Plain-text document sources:
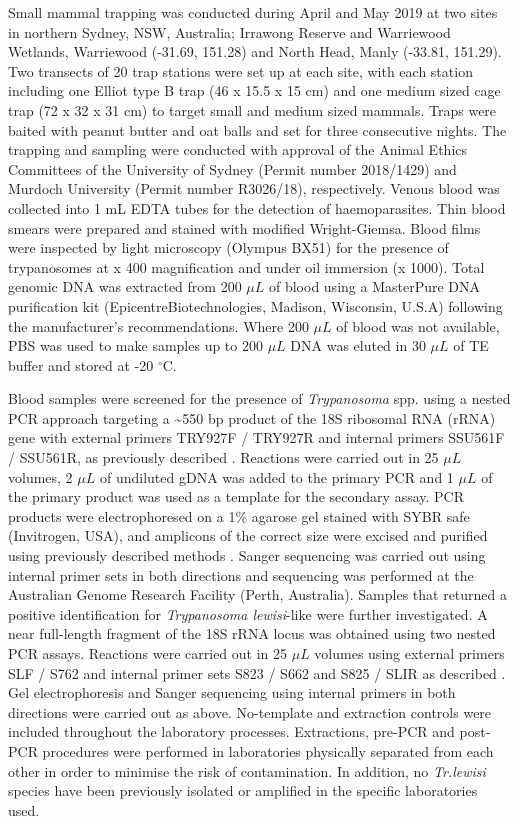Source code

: \documentclass[a4paper, nobind]{templates/ociamthesis}
\begin{document}
Small mammal trapping was conducted during April and May 2019 at two sites in northern Sydney, NSW, Australia; Irrawong Reserve and Warriewood Wetlands, Warriewood (-31.69, 151.28) and North Head, Manly (-33.81, 151.29). Two transects of 20 trap stations were set up at each site, with each station including one Elliot type B trap (46 x 15.5 x 15 cm) and one medium sized cage trap (72 x 32 x 31 cm) to target small and medium sized mammals. Traps were baited with peanut butter and oat balls and set for three consecutive nights. The trapping and sampling were conducted with approval of the Animal Ethics Committees of the University of Sydney (Permit number 2018/1429) and Murdoch University (Permit number R3026/18), respectively. Venous blood was collected into 1 mL EDTA tubes for the detection of haemoparasites. Thin blood smears were prepared and stained with modified Wright-Giemsa. Blood films were inspected by light microscopy (Olympus BX51) for the presence of trypanosomes at x 400 magnification and under oil immersion (x 1000). Total genomic DNA was extracted from 200 \(\mu L\) of blood using a MasterPure DNA purification kit (Epicentre\textregistered Biotechnologies, Madison, Wisconsin, U.S.A) following the manufacturer's recommendations. Where 200 \(\mu L\) of blood was not available, PBS was used to make samples up to 200 \(\mu L\) DNA was eluted in 30 \(\mu L\) of TE buffer and stored at -20 \(^\circ\)C.

Blood samples were screened for the presence of \emph{Trypanosoma} spp. using a nested PCR approach targeting a \textasciitilde550 bp product of the 18S ribosomal RNA (rRNA) gene with external primers TRY927F / TRY927R and internal primers SSU561F / SSU561R, as previously described \autocite{noyesNestedPCRSsrRNA1999}. Reactions were carried out in 25 \(\mu L\) volumes, 2 \(\mu L\) of undiluted gDNA was added to the primary PCR and 1 \(\mu L\) of the primary product was used as a template for the secondary assay. PCR products were electrophoresed on a 1\% agarose gel stained with SYBR safe (Invitrogen, USA), and amplicons of the correct size were excised and purified using previously described methods \autocite{yangSpecificQuantitativeDetection2013}. Sanger sequencing was carried out using internal primer sets in both directions and sequencing was performed at the Australian Genome Research Facility (Perth, Australia). Samples that returned a positive identification for \emph{Trypanosoma lewisi}-like were further investigated. A near full-length fragment of the 18S rRNA locus was obtained using two nested PCR assays. Reactions were carried out in 25 \(\mu L\) volumes using external primers SLF / S762 and internal primer sets S823 / S662 and S825 / SLIR as described \autocite{mcinnesTrypanosomaIrwiniSp2009}. Gel electrophoresis and Sanger sequencing using internal primers in both directions were carried out as above. No-template and extraction controls were included throughout the laboratory processes. Extractions, pre-PCR and post-PCR procedures were performed in laboratories physically separated from each other in order to minimise the risk of contamination. In addition, no \emph{Tr.lewisi} species have been previously isolated or amplified in the specific laboratories used.
\end{document}
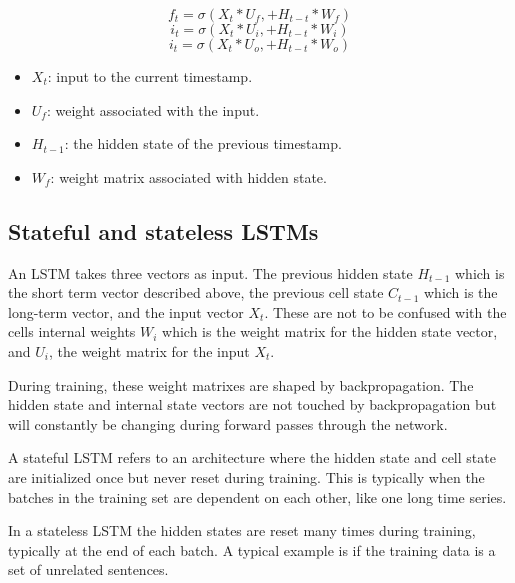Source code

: \begin{equation}
  f_t = \sigma (X_t * U_f, + H_{t-t} * W_f)
  \label{eq:lstm:forget-gate}
\end{equation}
\begin{equation}
  i_t = \sigma (X_t * U_i, + H_{t-t} * W_i)
  \label{eq:lstm:input_gate}
\end{equation}
\begin{equation}
  i_t = \sigma (X_t * U_o, + H_{t-t} * W_o)
  \label{eq:lstm:output-gate}
\end{equation}
\begin{itemize}
  \item $X_t$: input to the current timestamp.
  \item $U_f$: weight associated with the input.
  \item $H_{t-1}$: the hidden state of the previous timestamp.
  \item $W_f$: weight matrix associated with hidden state.
\end{itemize}






\subsection*{Stateful and stateless LSTMs}
\label{section:BT:stateful-vs-stateless}
An LSTM takes three vectors as input. The previous hidden state $H_{t-1}$
which is the short term vector described above, the previous cell state
$C_{t-1}$ which is the long-term vector, and the input vector $X_t$.
These are not to be confused with the cells internal weights $W_i$
which is the weight matrix for the hidden state vector, and $U_i$,
the weight matrix for the input $X_t$.

During training, these weight matrixes are shaped by backpropagation.
The hidden state and internal state vectors are not touched by backpropagation
but will constantly be changing during forward passes through the network.

A stateful LSTM refers to an architecture where the hidden state and cell state
are initialized once but never reset during training. This is typically
when the batches in the training set are dependent on each other, like
one long time series.

In a stateless LSTM the hidden states are reset many times during training,
typically at the end of each batch. A typical example is if the training
data is a set of unrelated sentences.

● Task brief: Your reply should be only the number of lines in the preceding data that include the word "term".

● Solution: 2